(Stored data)

━━━━━━━━━━━━━━━━

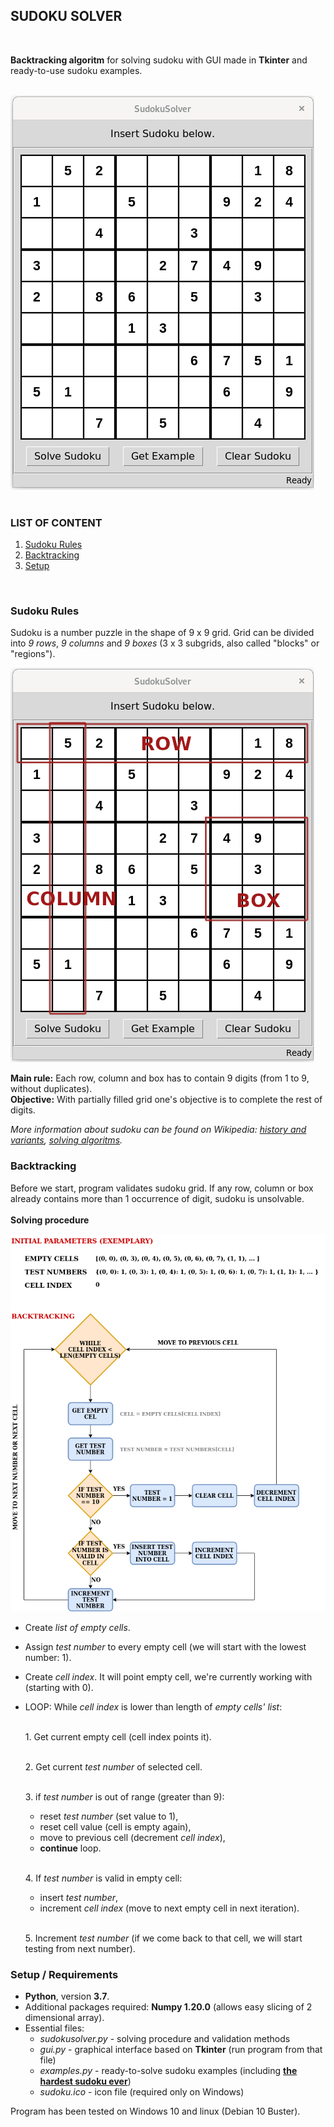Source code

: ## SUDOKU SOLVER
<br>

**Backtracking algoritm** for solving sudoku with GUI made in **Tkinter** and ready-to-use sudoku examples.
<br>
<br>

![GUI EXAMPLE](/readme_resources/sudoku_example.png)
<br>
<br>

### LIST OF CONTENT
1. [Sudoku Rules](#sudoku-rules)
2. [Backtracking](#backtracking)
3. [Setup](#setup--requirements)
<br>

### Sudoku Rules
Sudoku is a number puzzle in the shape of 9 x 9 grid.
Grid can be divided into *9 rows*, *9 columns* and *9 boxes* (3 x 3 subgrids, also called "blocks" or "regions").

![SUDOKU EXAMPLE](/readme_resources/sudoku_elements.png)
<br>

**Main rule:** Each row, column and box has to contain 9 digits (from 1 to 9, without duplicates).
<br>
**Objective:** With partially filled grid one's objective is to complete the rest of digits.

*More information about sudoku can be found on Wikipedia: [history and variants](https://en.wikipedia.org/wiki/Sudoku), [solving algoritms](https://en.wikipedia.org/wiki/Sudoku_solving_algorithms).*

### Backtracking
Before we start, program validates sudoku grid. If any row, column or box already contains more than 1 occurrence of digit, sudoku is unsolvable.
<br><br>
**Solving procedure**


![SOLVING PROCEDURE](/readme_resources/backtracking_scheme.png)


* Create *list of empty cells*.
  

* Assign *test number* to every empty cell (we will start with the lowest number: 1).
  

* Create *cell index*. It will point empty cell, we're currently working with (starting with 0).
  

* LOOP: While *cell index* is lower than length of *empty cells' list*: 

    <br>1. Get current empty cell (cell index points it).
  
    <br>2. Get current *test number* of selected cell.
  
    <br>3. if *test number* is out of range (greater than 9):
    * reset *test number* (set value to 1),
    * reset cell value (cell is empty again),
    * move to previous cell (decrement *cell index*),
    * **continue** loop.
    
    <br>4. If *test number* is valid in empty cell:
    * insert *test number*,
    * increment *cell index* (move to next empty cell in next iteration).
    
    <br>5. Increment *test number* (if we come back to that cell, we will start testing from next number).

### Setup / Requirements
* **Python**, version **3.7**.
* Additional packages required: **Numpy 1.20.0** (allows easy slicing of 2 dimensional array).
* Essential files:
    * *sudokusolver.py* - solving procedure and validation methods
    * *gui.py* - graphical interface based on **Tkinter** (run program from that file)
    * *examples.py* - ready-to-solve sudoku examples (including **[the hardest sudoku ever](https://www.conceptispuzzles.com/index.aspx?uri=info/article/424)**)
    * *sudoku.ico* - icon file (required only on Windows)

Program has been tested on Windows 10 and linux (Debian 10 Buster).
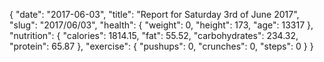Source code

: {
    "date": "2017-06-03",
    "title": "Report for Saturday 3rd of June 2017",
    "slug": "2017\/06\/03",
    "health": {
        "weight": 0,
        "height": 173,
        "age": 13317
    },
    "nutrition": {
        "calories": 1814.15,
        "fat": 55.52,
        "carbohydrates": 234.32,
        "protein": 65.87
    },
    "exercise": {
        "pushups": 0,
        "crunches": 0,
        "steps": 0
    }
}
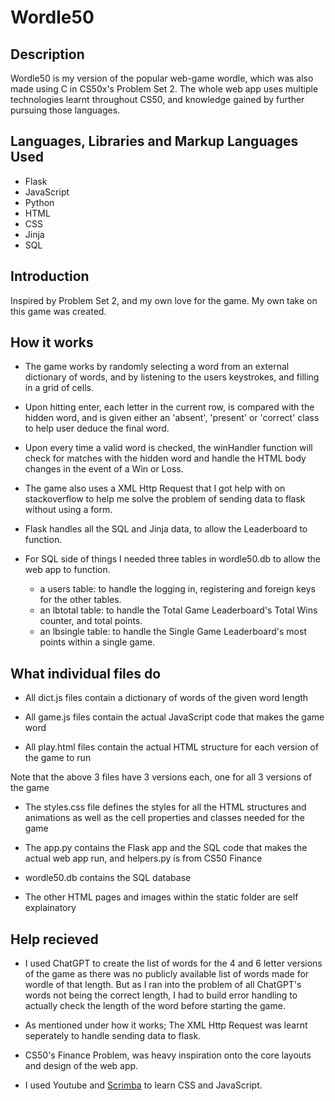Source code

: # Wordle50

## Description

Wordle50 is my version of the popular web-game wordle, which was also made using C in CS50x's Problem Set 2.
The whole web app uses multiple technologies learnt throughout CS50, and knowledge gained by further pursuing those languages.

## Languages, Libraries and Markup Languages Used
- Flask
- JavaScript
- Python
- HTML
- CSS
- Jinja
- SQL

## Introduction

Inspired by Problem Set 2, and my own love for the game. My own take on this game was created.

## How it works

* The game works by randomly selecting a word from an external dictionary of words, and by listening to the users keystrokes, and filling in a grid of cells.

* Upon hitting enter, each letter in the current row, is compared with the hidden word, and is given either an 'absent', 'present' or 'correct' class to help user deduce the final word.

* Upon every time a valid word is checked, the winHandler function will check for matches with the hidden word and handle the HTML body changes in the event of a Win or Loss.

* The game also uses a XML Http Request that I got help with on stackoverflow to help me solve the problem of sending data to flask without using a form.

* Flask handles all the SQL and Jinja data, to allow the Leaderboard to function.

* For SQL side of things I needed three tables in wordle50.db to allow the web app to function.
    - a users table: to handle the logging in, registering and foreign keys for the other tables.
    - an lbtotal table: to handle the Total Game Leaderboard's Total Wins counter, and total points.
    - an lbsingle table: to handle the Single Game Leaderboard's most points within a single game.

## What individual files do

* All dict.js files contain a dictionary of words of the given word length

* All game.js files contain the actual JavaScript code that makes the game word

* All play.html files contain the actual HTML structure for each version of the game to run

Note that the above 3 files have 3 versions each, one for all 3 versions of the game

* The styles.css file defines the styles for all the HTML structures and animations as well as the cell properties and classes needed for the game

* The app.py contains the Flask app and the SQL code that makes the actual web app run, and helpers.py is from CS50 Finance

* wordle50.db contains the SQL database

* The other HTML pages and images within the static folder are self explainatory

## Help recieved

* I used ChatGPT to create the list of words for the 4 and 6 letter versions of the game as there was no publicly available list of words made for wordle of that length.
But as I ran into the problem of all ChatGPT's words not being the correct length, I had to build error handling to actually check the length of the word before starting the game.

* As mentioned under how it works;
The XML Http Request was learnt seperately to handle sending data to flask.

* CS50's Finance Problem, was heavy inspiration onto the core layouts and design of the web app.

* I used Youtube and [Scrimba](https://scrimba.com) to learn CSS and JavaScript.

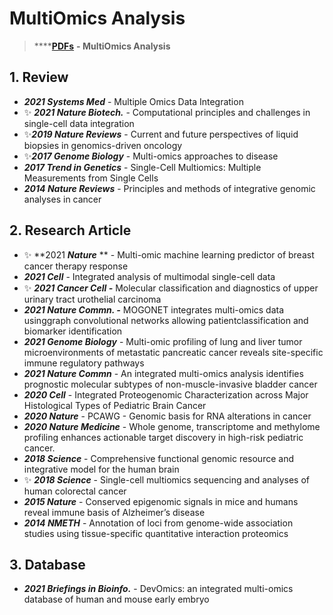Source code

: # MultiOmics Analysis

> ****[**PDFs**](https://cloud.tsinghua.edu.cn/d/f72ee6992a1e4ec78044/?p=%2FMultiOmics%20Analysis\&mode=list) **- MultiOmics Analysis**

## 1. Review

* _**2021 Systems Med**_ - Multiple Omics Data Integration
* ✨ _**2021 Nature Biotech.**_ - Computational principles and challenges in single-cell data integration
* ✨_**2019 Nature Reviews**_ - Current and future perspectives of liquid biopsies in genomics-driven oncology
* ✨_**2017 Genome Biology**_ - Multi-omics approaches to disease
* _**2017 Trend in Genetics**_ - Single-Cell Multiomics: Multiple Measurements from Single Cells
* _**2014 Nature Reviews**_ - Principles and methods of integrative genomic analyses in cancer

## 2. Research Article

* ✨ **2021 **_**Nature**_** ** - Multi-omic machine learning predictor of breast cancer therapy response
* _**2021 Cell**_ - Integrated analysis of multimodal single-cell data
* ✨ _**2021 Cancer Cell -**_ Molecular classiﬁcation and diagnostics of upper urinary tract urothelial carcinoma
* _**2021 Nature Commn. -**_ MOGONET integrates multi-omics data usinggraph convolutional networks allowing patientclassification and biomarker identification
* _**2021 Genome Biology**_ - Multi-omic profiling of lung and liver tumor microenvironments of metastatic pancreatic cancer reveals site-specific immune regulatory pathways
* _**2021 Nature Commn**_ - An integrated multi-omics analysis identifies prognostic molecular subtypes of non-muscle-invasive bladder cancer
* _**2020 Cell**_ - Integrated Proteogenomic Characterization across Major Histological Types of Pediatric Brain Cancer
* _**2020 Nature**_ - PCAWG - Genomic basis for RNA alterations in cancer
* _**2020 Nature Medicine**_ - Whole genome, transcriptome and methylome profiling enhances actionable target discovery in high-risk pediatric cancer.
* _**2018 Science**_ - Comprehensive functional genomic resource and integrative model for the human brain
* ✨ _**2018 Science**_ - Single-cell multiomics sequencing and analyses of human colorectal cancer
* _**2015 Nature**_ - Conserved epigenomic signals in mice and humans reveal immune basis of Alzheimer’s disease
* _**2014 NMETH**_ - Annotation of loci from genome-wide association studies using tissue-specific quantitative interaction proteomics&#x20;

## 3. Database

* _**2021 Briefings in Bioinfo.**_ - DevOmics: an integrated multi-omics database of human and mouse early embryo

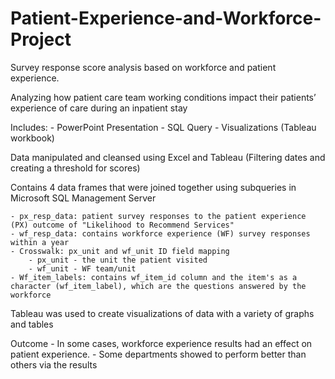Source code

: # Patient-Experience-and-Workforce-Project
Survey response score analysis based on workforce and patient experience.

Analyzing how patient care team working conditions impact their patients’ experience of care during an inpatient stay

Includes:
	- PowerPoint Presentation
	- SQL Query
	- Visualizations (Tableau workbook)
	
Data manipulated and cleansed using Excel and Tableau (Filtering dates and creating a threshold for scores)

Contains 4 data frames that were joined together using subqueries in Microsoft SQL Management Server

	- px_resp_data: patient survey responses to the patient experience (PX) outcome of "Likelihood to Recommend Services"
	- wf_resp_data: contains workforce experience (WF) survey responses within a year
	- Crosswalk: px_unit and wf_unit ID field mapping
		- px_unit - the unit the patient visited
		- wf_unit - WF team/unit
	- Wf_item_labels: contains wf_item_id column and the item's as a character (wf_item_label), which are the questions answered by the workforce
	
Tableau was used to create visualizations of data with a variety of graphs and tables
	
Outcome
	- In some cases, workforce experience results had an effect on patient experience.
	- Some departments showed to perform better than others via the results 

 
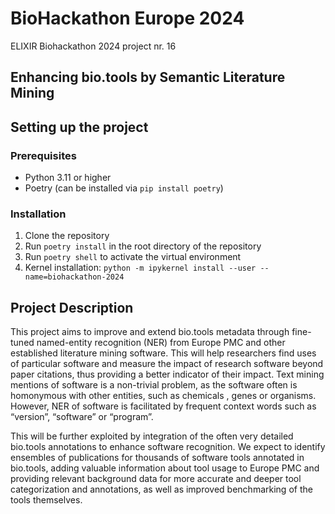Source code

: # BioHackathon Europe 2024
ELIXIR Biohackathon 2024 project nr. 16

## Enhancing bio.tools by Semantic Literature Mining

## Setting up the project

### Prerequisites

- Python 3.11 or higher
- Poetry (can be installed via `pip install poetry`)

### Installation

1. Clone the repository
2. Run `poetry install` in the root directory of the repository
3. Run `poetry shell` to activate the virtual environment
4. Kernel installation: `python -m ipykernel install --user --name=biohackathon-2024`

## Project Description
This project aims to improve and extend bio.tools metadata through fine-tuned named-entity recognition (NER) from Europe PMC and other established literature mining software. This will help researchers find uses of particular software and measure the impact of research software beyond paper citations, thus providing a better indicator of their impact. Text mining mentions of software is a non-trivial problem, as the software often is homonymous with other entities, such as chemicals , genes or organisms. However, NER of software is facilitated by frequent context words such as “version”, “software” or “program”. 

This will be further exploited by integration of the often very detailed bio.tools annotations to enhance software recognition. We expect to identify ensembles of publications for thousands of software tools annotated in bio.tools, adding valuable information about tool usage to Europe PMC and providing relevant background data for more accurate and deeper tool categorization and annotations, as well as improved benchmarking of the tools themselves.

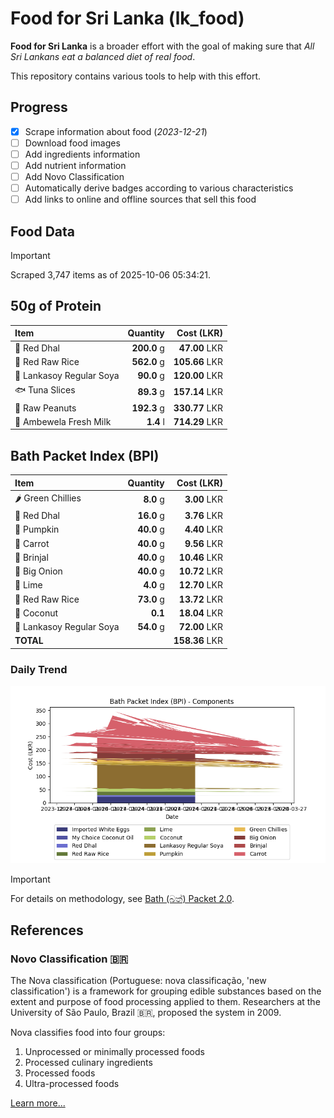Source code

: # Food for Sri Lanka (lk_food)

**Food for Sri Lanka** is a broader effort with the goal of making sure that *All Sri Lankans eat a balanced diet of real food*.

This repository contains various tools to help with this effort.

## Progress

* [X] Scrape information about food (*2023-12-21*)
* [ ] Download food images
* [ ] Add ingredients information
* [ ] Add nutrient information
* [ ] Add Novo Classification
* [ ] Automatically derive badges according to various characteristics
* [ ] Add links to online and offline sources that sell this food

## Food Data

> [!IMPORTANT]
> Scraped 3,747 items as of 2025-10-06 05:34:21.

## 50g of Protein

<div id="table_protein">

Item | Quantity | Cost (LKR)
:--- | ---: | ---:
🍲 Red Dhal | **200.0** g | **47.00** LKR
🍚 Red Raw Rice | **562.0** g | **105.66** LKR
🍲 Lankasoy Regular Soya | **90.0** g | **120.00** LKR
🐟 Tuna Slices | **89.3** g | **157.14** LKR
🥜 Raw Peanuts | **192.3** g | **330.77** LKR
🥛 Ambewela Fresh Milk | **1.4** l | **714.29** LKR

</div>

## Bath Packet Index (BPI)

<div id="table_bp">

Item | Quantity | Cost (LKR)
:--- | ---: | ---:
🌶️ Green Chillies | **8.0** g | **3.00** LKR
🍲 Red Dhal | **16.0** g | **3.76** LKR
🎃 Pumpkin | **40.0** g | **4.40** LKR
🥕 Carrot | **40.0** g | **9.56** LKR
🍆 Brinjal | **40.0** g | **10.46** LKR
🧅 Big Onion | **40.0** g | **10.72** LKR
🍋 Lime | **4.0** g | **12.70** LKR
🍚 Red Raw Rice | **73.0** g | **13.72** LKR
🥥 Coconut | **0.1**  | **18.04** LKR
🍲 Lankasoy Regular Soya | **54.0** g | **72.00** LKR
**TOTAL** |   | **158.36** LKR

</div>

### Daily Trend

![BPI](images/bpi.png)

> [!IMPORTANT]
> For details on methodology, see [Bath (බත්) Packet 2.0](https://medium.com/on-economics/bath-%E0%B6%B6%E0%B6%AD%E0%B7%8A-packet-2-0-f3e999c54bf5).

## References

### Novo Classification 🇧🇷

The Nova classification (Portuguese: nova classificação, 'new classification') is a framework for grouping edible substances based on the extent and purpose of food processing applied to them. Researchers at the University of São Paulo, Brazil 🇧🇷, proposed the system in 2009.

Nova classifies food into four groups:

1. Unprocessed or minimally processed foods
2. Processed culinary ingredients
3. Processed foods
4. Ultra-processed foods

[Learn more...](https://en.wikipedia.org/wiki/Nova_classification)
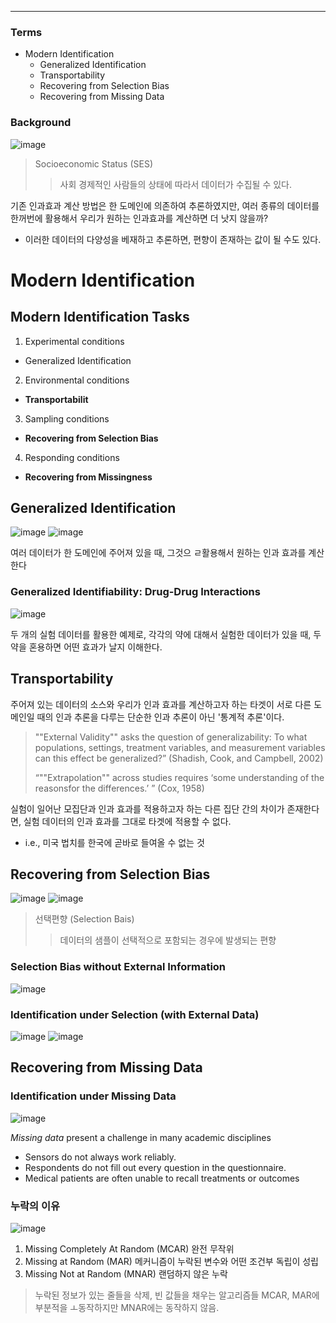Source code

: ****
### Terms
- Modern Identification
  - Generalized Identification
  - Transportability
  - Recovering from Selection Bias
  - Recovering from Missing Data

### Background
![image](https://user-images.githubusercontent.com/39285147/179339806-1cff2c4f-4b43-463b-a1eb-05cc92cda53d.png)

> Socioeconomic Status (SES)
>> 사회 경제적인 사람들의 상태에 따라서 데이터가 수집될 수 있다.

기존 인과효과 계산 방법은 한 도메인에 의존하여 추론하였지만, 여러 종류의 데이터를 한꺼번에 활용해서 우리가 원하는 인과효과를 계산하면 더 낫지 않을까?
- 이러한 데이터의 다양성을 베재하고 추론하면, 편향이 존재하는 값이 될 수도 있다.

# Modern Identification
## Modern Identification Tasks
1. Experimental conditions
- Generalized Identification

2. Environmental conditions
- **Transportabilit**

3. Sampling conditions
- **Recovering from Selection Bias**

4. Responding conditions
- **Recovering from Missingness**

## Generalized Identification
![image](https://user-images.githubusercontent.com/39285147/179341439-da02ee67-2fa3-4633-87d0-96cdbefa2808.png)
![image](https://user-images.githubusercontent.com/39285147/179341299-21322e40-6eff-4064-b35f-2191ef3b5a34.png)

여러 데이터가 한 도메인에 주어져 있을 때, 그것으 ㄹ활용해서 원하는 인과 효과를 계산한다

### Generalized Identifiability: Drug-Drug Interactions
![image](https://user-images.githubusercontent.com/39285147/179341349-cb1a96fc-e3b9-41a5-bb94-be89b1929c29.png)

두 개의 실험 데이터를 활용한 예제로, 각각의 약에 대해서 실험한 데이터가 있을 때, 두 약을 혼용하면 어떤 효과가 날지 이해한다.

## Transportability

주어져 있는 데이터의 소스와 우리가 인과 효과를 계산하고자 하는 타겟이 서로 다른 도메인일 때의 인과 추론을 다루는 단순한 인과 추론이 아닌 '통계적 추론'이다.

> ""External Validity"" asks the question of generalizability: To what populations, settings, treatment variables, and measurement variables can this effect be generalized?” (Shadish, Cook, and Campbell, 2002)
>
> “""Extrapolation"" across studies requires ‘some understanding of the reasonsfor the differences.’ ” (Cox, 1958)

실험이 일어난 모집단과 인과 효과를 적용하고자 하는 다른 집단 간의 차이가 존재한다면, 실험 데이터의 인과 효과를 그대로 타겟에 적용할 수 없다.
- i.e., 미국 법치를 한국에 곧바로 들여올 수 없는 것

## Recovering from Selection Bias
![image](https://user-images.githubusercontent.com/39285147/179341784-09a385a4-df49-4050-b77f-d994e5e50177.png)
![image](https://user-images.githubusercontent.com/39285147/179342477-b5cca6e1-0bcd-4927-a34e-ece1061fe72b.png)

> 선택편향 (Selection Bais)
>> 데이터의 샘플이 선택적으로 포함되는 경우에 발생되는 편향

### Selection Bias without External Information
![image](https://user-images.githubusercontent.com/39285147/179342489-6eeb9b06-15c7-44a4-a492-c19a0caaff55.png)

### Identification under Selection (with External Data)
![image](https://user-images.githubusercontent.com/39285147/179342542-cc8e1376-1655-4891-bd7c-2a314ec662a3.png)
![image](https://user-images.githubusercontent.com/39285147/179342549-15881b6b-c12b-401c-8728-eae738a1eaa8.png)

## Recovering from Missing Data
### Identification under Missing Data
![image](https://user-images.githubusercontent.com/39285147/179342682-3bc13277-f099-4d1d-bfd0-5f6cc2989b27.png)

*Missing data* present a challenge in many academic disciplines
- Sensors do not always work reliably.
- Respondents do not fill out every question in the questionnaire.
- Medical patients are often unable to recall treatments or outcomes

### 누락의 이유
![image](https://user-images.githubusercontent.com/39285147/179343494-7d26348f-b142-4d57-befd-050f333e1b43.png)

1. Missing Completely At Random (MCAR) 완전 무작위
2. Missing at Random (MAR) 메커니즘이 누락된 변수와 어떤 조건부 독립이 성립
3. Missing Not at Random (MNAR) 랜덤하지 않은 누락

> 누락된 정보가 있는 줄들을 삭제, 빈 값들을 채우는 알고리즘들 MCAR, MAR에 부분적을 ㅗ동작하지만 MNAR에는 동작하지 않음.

━━━━━━━━━━━━━━━━

- Activity:
Every line above from the one with "- Wf_item_labels: contains" down to the one with "This project aims" must be written out exactly, and no picture may appear.

- Your response:
	- Wf_item_labels: contains wf_item_id column and the item's as a character (wf_item_label), which are the questions answered by the workforce
	
Tableau was used to create visualizations of data with a variety of graphs and tables
	
Outcome
	- In some cases, workforce experience results had an effect on patient experience.
	- Some departments showed to perform better than others via the results 

 
Source code

: # BioHackathon Europe 2024
ELIXIR Biohackathon 2024 project nr. 16

## Enhancing bio.tools by Semantic Literature Mining

## Setting up the project

### Prerequisites

- Python 3.11 or higher
- Poetry (can be installed via `pip install poetry`)

### Installation

1. Clone the repository
2. Run `poetry install` in the root directory of the repository
3. Run `poetry shell` to activate the virtual environment
4. Kernel installation: `python -m ipykernel install --user --name=biohackathon-2024`

## Project Description
This project aims to improve and extend bio.tools metadata through fine-tuned named-entity recognition (NER) from Europe PMC and other established literature mining software. This will help researchers find uses of particular software and measure the impact of research software beyond paper citations, thus providing a better indicator of their impact. Text mining mentions of software is a non-trivial problem, as the software often is homonymous with other entities, such as chemicals , genes or organisms. However, NER of software is facilitated by frequent context words such as “version”, “software” or “program”. 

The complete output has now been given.